In the material below, find every line containing "item" and copy that line.
···
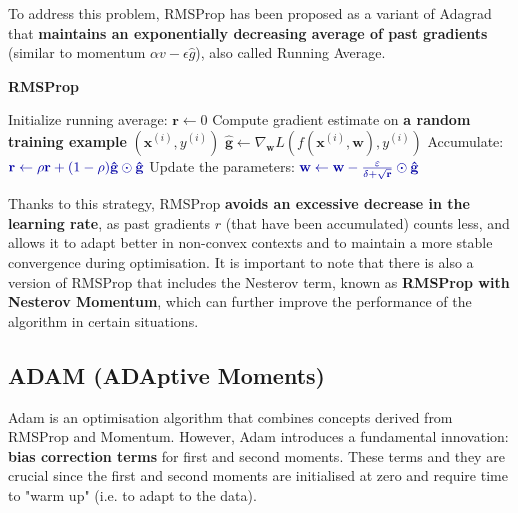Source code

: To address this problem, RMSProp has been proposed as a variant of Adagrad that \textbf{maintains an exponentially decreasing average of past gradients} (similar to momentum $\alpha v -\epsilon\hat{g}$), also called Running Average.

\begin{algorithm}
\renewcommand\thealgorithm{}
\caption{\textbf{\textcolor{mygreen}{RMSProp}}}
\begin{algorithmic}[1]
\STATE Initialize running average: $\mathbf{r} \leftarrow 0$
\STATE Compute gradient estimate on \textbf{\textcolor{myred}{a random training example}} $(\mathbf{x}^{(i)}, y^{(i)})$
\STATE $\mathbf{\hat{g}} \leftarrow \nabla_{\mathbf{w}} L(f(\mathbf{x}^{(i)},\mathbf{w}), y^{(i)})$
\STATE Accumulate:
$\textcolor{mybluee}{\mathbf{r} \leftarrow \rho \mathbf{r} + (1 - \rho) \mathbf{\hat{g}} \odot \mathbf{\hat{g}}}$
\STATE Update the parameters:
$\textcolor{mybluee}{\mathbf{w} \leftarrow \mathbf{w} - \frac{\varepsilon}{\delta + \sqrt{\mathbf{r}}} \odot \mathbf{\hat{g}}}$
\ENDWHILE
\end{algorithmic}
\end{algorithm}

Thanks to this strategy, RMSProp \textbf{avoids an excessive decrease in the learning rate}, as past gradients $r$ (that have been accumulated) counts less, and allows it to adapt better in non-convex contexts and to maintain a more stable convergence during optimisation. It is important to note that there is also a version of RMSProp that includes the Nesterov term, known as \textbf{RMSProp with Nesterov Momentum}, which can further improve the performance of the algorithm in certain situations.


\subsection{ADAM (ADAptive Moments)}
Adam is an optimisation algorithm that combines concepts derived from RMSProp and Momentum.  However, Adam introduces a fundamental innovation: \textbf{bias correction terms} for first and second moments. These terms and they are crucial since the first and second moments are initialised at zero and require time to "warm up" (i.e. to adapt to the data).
···
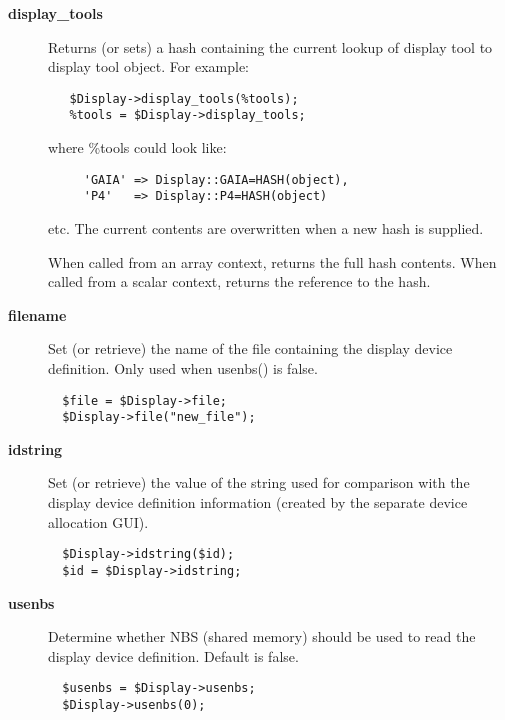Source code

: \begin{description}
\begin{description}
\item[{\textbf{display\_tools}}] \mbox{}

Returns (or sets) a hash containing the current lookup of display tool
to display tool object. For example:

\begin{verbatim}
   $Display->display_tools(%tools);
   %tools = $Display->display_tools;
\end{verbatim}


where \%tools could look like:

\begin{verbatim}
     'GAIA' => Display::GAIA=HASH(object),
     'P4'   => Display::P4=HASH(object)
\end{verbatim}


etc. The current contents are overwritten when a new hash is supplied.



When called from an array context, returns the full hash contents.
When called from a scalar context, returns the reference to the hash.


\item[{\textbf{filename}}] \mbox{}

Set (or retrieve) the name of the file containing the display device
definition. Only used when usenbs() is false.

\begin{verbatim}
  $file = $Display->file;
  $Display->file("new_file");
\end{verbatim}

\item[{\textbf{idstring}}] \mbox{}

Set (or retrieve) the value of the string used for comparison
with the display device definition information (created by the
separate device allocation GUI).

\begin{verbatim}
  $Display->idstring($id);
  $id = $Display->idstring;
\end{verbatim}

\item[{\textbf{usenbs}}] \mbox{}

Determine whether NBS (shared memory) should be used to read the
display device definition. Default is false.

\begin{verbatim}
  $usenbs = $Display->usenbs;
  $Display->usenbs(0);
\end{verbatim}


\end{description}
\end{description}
···
## WRITTEN REPLY
\item[{\textbf{display\_tools}}] \mbox{}
\item[{\textbf{filename}}] \mbox{}
\item[{\textbf{idstring}}] \mbox{}
\item[{\textbf{usenbs}}] \mbox{}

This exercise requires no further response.